A proper solution would likely be in the main part of the code library, but I had neither the time nor the skill to delve that deeply.

thiell commented 3 months ago

Thanks for your detailed report @OsmiumBalloon. I also noticed such issues with very large systems. I am not sure the root cause is with udev, the mpt3sas driver, the enclosure SES little brain indeed, or the kernel itself. Like you, I also noticed that udev logs are not really helpful...

I use a workaround by wrapping sas_mpath_snic_alias in a script that calls it once and retries 3 more times with a random delay when the returned alias is not what we expect. This wrapper is then called by the udev rule:

Example with:

KERNEL=="dm-[0-9]*", PROGRAM="/usr/bin/oak_udev_sas_mpath_snic_alias %k", SYMLINK+="mapper/%c"
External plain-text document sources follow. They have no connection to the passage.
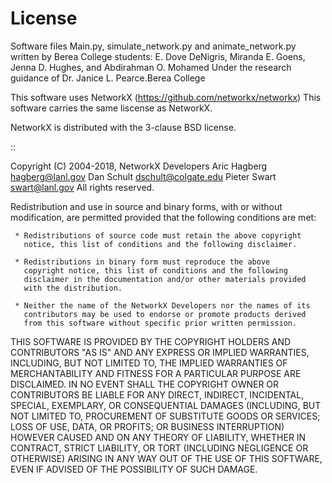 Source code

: License
=======

Software files Main.py, simulate_network.py and animate_network.py 
written by Berea College students:
E. Dove DeNigris, Miranda E. Goens, Jenna D. Hughes, and Abdirahman O. Mohamed
Under the research guidance  of Dr. Janice L. Pearce.Berea College

This software uses NetworkX (https://github.com/networkx/networkx)
This software carries the same liscense as NetworkX.


NetworkX is distributed with the 3-clause BSD license.

::

   Copyright (C) 2004-2018, NetworkX Developers
   Aric Hagberg <hagberg@lanl.gov>
   Dan Schult <dschult@colgate.edu>
   Pieter Swart <swart@lanl.gov>
   All rights reserved.

   Redistribution and use in source and binary forms, with or without
   modification, are permitted provided that the following conditions are
   met:

     * Redistributions of source code must retain the above copyright
       notice, this list of conditions and the following disclaimer.

     * Redistributions in binary form must reproduce the above
       copyright notice, this list of conditions and the following
       disclaimer in the documentation and/or other materials provided
       with the distribution.

     * Neither the name of the NetworkX Developers nor the names of its
       contributors may be used to endorse or promote products derived
       from this software without specific prior written permission.

   THIS SOFTWARE IS PROVIDED BY THE COPYRIGHT HOLDERS AND CONTRIBUTORS
   "AS IS" AND ANY EXPRESS OR IMPLIED WARRANTIES, INCLUDING, BUT NOT
   LIMITED TO, THE IMPLIED WARRANTIES OF MERCHANTABILITY AND FITNESS FOR
   A PARTICULAR PURPOSE ARE DISCLAIMED. IN NO EVENT SHALL THE COPYRIGHT
   OWNER OR CONTRIBUTORS BE LIABLE FOR ANY DIRECT, INDIRECT, INCIDENTAL,
   SPECIAL, EXEMPLARY, OR CONSEQUENTIAL DAMAGES (INCLUDING, BUT NOT
   LIMITED TO, PROCUREMENT OF SUBSTITUTE GOODS OR SERVICES; LOSS OF USE,
   DATA, OR PROFITS; OR BUSINESS INTERRUPTION) HOWEVER CAUSED AND ON ANY
   THEORY OF LIABILITY, WHETHER IN CONTRACT, STRICT LIABILITY, OR TORT
   (INCLUDING NEGLIGENCE OR OTHERWISE) ARISING IN ANY WAY OUT OF THE USE
   OF THIS SOFTWARE, EVEN IF ADVISED OF THE POSSIBILITY OF SUCH DAMAGE.
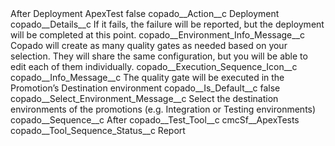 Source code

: <?xml version="1.0" encoding="UTF-8"?>
<CustomMetadata xmlns="http://soap.sforce.com/2006/04/metadata" xmlns:xsi="http://www.w3.org/2001/XMLSchema-instance" xmlns:xsd="http://www.w3.org/2001/XMLSchema">
    <label>After Deployment ApexTest</label>
    <protected>false</protected>
    <values>
        <field>copado__Action__c</field>
        <value xsi:type="xsd:string">Deployment</value>
    </values>
    <values>
        <field>copado__Details__c</field>
        <value xsi:type="xsd:string">If it fails, the failure will be reported, but the deployment will be completed at this point.</value>
    </values>
    <values>
        <field>copado__Environment_Info_Message__c</field>
        <value xsi:type="xsd:string">Copado will create as many quality gates as needed based on your selection. They will share the same configuration, but you will be able to edit each of them individually.</value>
    </values>
    <values>
        <field>copado__Execution_Sequence_Icon__c</field>
        <value xsi:nil="true"/>
    </values>
    <values>
        <field>copado__Info_Message__c</field>
        <value xsi:type="xsd:string">The quality gate will be executed in the Promotion’s Destination environment</value>
    </values>
    <values>
        <field>copado__Is_Default__c</field>
        <value xsi:type="xsd:boolean">false</value>
    </values>
    <values>
        <field>copado__Select_Environment_Message__c</field>
        <value xsi:type="xsd:string">Select the destination environments of the promotions (e.g. Integration or Testing environments)</value>
    </values>
    <values>
        <field>copado__Sequence__c</field>
        <value xsi:type="xsd:string">After</value>
    </values>
    <values>
        <field>copado__Test_Tool__c</field>
        <value xsi:type="xsd:string">cmcSf__ApexTests</value>
    </values>
    <values>
        <field>copado__Tool_Sequence_Status__c</field>
        <value xsi:type="xsd:string">Report</value>
    </values>
</CustomMetadata>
The wrapper script /usr/bin/oak_udev_sas_mpath_snic_alias being:

#!/bin/bash

DBGFILE=/tmp/udev_sas_mpath_snic_alias.log
DEV=$1

for i in {1..4}
do
    alias=$(/usr/bin/sas_mpath_snic_alias $DEV 2>>$DBGFILE)
    if [[ $alias =~ ^io[0-9]+-jbod[1-8]-bay[0-9]+$ ]]; then           # <<< change alias regex here
        echo "$DEV: alias \"$alias\" accepted" >>$DBGFILE
        break
    else
        echo "$DEV: alias \"$alias\" not valid" >>$DBGFILE
        usleep $[ 10 + ( $RANDOM * 50 ) ]
    fi
done

echo $alias

With this wrapper, I have been able to reliably get all aliases set up a few minutes after boot time. However, it seems to be a little bit too specific to be integrated into sasutils, but let me know what you think.